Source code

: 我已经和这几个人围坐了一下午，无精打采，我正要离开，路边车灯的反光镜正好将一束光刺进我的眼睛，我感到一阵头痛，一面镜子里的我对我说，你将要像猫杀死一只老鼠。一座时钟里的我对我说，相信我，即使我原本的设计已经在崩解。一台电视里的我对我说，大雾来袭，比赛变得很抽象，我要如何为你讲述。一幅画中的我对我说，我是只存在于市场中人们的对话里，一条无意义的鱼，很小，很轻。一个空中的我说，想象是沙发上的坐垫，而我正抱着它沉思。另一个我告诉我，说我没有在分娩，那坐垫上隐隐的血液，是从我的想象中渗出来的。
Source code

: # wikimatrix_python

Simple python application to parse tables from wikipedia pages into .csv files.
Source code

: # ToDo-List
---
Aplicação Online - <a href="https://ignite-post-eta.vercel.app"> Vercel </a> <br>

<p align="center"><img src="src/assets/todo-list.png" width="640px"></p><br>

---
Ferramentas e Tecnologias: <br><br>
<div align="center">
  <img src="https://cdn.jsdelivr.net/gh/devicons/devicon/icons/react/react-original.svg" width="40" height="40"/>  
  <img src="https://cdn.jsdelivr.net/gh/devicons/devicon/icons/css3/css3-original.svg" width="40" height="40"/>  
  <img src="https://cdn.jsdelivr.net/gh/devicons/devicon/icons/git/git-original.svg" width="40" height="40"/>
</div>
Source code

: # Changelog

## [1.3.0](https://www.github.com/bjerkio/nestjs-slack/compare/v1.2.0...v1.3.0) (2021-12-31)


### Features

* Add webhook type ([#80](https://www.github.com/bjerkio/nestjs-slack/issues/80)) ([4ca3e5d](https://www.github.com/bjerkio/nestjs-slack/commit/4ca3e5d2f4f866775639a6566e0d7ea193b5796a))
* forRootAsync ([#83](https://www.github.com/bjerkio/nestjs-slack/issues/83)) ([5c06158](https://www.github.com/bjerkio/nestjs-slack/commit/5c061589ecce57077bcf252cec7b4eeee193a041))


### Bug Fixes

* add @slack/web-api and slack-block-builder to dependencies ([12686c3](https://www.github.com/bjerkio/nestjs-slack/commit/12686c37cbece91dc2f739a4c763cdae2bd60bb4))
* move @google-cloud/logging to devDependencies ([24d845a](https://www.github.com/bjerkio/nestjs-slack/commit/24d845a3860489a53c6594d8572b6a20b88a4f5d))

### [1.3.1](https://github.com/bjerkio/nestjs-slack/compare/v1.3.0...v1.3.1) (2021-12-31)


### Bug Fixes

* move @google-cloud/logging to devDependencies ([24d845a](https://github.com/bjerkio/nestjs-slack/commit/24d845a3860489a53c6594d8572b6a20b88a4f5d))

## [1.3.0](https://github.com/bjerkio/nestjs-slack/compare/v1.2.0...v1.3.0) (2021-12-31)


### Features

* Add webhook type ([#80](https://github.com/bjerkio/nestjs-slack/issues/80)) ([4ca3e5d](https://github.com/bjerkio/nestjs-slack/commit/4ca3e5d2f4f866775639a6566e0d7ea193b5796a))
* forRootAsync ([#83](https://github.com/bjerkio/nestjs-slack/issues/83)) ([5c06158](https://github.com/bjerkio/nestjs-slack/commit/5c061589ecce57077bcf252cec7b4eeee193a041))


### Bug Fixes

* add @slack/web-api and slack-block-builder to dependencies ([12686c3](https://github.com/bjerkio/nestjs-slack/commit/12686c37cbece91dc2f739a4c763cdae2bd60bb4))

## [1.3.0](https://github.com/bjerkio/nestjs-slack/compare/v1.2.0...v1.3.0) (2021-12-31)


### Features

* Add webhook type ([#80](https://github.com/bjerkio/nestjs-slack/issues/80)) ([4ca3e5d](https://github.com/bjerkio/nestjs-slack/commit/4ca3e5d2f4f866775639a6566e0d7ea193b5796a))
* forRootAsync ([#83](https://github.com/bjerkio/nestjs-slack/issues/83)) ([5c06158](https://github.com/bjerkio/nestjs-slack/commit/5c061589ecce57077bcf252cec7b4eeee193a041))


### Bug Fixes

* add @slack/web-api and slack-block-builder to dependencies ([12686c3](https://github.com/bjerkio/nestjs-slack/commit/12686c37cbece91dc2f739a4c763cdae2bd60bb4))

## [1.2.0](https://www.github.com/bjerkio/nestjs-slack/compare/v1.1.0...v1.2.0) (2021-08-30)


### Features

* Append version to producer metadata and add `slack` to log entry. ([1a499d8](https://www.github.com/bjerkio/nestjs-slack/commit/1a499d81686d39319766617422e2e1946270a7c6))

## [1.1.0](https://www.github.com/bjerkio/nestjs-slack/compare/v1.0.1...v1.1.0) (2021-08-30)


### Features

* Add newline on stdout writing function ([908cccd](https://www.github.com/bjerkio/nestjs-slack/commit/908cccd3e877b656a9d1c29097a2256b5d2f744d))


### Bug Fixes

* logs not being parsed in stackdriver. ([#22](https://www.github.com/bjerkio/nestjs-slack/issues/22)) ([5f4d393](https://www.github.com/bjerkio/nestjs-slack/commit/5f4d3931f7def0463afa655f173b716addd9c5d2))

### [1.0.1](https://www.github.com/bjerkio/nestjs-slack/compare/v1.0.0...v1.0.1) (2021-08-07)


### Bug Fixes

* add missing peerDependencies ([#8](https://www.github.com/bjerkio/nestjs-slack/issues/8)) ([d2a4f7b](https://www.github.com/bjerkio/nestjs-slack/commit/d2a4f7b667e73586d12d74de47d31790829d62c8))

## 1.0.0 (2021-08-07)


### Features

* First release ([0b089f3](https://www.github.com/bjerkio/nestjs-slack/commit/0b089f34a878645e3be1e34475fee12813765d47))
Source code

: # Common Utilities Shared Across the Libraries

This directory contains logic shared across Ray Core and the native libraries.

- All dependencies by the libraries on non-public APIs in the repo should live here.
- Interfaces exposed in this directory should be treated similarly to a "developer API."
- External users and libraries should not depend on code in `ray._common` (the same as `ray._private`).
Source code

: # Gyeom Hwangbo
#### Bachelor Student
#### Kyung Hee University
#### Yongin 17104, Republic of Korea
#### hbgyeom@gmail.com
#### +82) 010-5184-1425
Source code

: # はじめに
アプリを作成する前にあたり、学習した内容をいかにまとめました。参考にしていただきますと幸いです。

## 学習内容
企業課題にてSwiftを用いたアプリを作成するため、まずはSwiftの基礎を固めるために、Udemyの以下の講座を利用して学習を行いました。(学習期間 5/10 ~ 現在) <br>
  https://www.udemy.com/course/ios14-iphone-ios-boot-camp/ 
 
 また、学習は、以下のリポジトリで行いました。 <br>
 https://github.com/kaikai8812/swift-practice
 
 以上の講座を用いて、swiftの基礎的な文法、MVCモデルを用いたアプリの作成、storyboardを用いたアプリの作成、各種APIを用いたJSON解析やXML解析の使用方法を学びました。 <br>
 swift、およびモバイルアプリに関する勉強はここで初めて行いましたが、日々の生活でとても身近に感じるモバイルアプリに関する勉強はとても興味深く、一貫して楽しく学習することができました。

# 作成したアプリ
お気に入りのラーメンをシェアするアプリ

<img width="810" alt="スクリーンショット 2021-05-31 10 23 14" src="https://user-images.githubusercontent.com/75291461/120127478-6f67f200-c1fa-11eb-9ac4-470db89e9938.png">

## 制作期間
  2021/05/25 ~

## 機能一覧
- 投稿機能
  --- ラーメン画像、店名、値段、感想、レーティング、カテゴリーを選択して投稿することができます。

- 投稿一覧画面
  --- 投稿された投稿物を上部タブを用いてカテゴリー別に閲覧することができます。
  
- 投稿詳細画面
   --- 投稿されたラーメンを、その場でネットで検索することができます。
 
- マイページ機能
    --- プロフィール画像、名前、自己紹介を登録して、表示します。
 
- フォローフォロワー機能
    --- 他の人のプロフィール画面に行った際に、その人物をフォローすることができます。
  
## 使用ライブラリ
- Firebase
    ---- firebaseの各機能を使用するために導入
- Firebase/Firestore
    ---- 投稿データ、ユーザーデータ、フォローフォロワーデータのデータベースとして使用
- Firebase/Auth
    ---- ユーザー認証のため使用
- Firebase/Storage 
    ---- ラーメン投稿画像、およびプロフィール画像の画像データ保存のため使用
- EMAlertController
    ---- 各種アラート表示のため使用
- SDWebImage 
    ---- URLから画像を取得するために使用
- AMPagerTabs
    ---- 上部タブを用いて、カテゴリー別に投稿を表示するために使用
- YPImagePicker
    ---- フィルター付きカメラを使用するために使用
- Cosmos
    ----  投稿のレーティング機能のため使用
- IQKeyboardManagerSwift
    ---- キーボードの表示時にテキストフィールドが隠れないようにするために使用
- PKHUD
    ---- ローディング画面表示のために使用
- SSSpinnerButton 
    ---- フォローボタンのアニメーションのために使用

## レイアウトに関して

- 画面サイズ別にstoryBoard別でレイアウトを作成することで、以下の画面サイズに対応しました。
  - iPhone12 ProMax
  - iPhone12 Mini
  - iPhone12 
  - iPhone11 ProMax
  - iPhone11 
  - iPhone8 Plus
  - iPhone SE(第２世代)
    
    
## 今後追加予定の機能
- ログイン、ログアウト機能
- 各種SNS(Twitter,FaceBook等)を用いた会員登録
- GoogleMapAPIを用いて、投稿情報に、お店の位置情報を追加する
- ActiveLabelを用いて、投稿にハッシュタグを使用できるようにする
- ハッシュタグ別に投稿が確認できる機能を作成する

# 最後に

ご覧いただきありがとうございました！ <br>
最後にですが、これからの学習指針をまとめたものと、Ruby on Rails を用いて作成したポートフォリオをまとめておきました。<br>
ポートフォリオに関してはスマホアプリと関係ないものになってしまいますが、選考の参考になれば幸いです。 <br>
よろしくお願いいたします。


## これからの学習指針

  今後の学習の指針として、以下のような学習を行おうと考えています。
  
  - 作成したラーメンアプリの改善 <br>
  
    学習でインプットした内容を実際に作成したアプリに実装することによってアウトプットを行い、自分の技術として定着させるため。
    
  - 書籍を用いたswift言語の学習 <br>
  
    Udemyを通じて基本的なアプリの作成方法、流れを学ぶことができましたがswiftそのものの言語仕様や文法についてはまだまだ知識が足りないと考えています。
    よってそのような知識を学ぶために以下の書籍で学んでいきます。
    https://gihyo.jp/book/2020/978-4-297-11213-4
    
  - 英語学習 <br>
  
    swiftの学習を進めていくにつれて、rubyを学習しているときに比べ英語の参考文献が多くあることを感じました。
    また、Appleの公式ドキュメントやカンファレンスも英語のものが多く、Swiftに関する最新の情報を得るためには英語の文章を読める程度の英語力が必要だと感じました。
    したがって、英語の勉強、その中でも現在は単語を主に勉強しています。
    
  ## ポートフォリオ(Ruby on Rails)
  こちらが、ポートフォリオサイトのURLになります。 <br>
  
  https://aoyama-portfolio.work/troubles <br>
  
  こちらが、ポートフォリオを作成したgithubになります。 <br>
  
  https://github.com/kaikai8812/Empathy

◇ ◇ ◇ ◇ ◇

ACTIVITY - Find and copy each line of the listing above that holds the word "Rails".

TASK RESPONSE -
最後にですが、これからの学習指針をまとめたものと、Ruby on Rails を用いて作成したポートフォリオをまとめておきました。<br>
  ## ポートフォリオ(Ruby on Rails)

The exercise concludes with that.